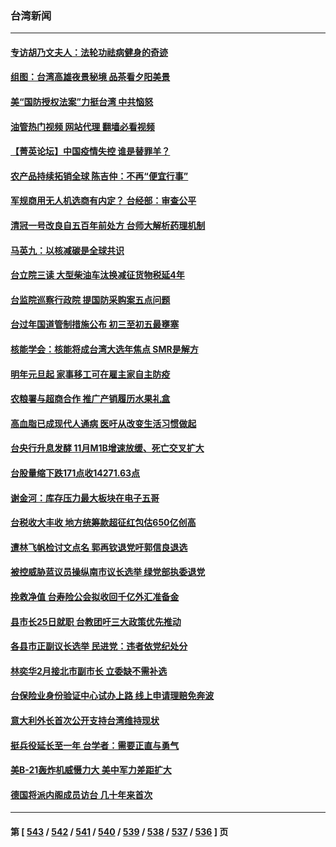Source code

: ### 台湾新闻
---
#### [专访胡乃文夫人：法轮功祛病健身的奇迹](../../pages/ncid1349361/n13878321.md?12250445) 
#### [组图：台湾高雄夜景秘境 品茶看夕阳美景](../../pages/ncid1349361/n13891168.md?12250445) 
#### [美“国防授权法案”力挺台湾 中共恼怒](../../pages/ncid1349361/n13891151.md?12250445) 
#### [油管热门视频 网站代理 翻墙必看视频](http://138.2.39.72:81/youtube.html?epic-marker?12250445)
#### [【菁英论坛】中国疫情失控 谁是替罪羊？](../../pages/ncid1349361/n13890778.md?12250445) 
#### [农产品持续拓销全球 陈吉仲：不再“便宜行事”](../../pages/ncid1349361/n13890575.md?12250445) 
#### [军规商用无人机选商有内定？ 台经部：审查公平](../../pages/ncid1349361/n13890590.md?12250445) 
#### [清冠一号改良自五百年前处方 台师大解析药理机制](../../pages/ncid1349361/n13890576.md?12250445) 
#### [马英九：以核减碳是全球共识](../../pages/ncid1349361/n13890589.md?12250445) 
#### [台立院三读 大型柴油车汰换减征货物税延4年](../../pages/ncid1349361/n13890592.md?12250445) 
#### [台监院巡察行政院 提国防采购案五点问题](../../pages/ncid1349361/n13890593.md?12250445) 
#### [台过年国道管制措施公布 初三至初五最壅塞](../../pages/ncid1349361/n13890597.md?12250445) 
#### [核能学会：核能将成台湾大选年焦点 SMR是解方](../../pages/ncid1349361/n13890596.md?12250445) 
#### [明年元旦起 家事移工可在雇主家自主防疫](../../pages/ncid1349361/n13890578.md?12250445) 
#### [农粮署与超商合作 推广产销履历水果礼盒](../../pages/ncid1349361/n13890579.md?12250445) 
#### [高血脂已成现代人通病 医吁从改变生活习惯做起](../../pages/ncid1349361/n13890581.md?12250445) 
#### [台央行升息发酵 11月M1B增速放缓、死亡交叉扩大](../../pages/ncid1349361/n13890489.md?12250445) 
#### [台股量缩下跌171点收14271.63点](../../pages/ncid1349361/n13890491.md?12250445) 
#### [谢金河：库存压力最大板块在电子五哥](../../pages/ncid1349361/n13890493.md?12250445) 
#### [台税收大丰收 地方统筹款超征红包估650亿创高](../../pages/ncid1349361/n13890494.md?12250445) 
#### [遭林飞帆检讨文点名 郭再钦退党吁郭信良退选](../../pages/ncid1349361/n13890496.md?12250445) 
#### [被控威胁蓝议员操纵南市议长选举 绿党部执委退党](../../pages/ncid1349361/n13890500.md?12250445) 
#### [挽救净值 台寿险公会拟收回千亿外汇准备金](../../pages/ncid1349361/n13890497.md?12250445) 
#### [县市长25日就职 台教团吁三大政策优先推动](../../pages/ncid1349361/n13890499.md?12250445) 
#### [各县市正副议长选举 民进党：违者依党纪处分](../../pages/ncid1349361/n13890505.md?12250445) 
#### [林奕华2月接北市副市长 立委缺不需补选](../../pages/ncid1349361/n13890503.md?12250445) 
#### [台保险业身份验证中心试办上路 线上申请理赔免奔波](../../pages/ncid1349361/n13890502.md?12250445) 
#### [意大利外长首次公开支持台湾维持现状](../../pages/ncid1349361/n13890472.md?12250445) 
#### [挺兵役延长至一年 台学者：需要正直与勇气](../../pages/ncid1349361/n13890445.md?12250445) 
#### [美B-21轰炸机威慑力大 美中军力差距扩大](../../pages/ncid1349361/n13888690.md?12250445) 
#### [德国将派内阁成员访台 几十年来首次](../../pages/ncid1349361/n13889940.md?12250445) 

---
#### 第 [ [543](./543.md?12250445) / [542](./542.md?12250445) / [541](./541.md?12250445) / [540](./540.md?12250445) / [539](./539.md?12250445) / [538](./538.md?12250445) / [537](./537.md?12250445) / [536](./536.md?12250445) ] 页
# # # # #
Leave out the pictures and copy every record above exactly.

Source code

: ### 台湾新闻
---
#### [专访胡乃文夫人：法轮功祛病健身的奇迹](../../pages/ncid1349361/n13878321.md?12250445) 
#### [组图：台湾高雄夜景秘境 品茶看夕阳美景](../../pages/ncid1349361/n13891168.md?12250445) 
#### [美“国防授权法案”力挺台湾 中共恼怒](../../pages/ncid1349361/n13891151.md?12250445) 
#### [油管热门视频 网站代理 翻墙必看视频](http://138.2.39.72:81/youtube.html?epic-marker?12250445)
#### [【菁英论坛】中国疫情失控 谁是替罪羊？](../../pages/ncid1349361/n13890778.md?12250445) 
#### [农产品持续拓销全球 陈吉仲：不再“便宜行事”](../../pages/ncid1349361/n13890575.md?12250445) 
#### [军规商用无人机选商有内定？ 台经部：审查公平](../../pages/ncid1349361/n13890590.md?12250445) 
#### [清冠一号改良自五百年前处方 台师大解析药理机制](../../pages/ncid1349361/n13890576.md?12250445) 
#### [马英九：以核减碳是全球共识](../../pages/ncid1349361/n13890589.md?12250445) 
#### [台立院三读 大型柴油车汰换减征货物税延4年](../../pages/ncid1349361/n13890592.md?12250445) 
#### [台监院巡察行政院 提国防采购案五点问题](../../pages/ncid1349361/n13890593.md?12250445) 
#### [台过年国道管制措施公布 初三至初五最壅塞](../../pages/ncid1349361/n13890597.md?12250445) 
#### [核能学会：核能将成台湾大选年焦点 SMR是解方](../../pages/ncid1349361/n13890596.md?12250445) 
#### [明年元旦起 家事移工可在雇主家自主防疫](../../pages/ncid1349361/n13890578.md?12250445) 
#### [农粮署与超商合作 推广产销履历水果礼盒](../../pages/ncid1349361/n13890579.md?12250445) 
#### [高血脂已成现代人通病 医吁从改变生活习惯做起](../../pages/ncid1349361/n13890581.md?12250445) 
#### [台央行升息发酵 11月M1B增速放缓、死亡交叉扩大](../../pages/ncid1349361/n13890489.md?12250445) 
#### [台股量缩下跌171点收14271.63点](../../pages/ncid1349361/n13890491.md?12250445) 
#### [谢金河：库存压力最大板块在电子五哥](../../pages/ncid1349361/n13890493.md?12250445) 
#### [台税收大丰收 地方统筹款超征红包估650亿创高](../../pages/ncid1349361/n13890494.md?12250445) 
#### [遭林飞帆检讨文点名 郭再钦退党吁郭信良退选](../../pages/ncid1349361/n13890496.md?12250445) 
#### [被控威胁蓝议员操纵南市议长选举 绿党部执委退党](../../pages/ncid1349361/n13890500.md?12250445) 
#### [挽救净值 台寿险公会拟收回千亿外汇准备金](../../pages/ncid1349361/n13890497.md?12250445) 
#### [县市长25日就职 台教团吁三大政策优先推动](../../pages/ncid1349361/n13890499.md?12250445) 
#### [各县市正副议长选举 民进党：违者依党纪处分](../../pages/ncid1349361/n13890505.md?12250445) 
#### [林奕华2月接北市副市长 立委缺不需补选](../../pages/ncid1349361/n13890503.md?12250445) 
#### [台保险业身份验证中心试办上路 线上申请理赔免奔波](../../pages/ncid1349361/n13890502.md?12250445) 
#### [意大利外长首次公开支持台湾维持现状](../../pages/ncid1349361/n13890472.md?12250445) 
#### [挺兵役延长至一年 台学者：需要正直与勇气](../../pages/ncid1349361/n13890445.md?12250445) 
#### [美B-21轰炸机威慑力大 美中军力差距扩大](../../pages/ncid1349361/n13888690.md?12250445) 
#### [德国将派内阁成员访台 几十年来首次](../../pages/ncid1349361/n13889940.md?12250445) 

---
#### 第 [ [543](./543.md?12250445) / [542](./542.md?12250445) / [541](./541.md?12250445) / [540](./540.md?12250445) / [539](./539.md?12250445) / [538](./538.md?12250445) / [537](./537.md?12250445) / [536](./536.md?12250445) ] 页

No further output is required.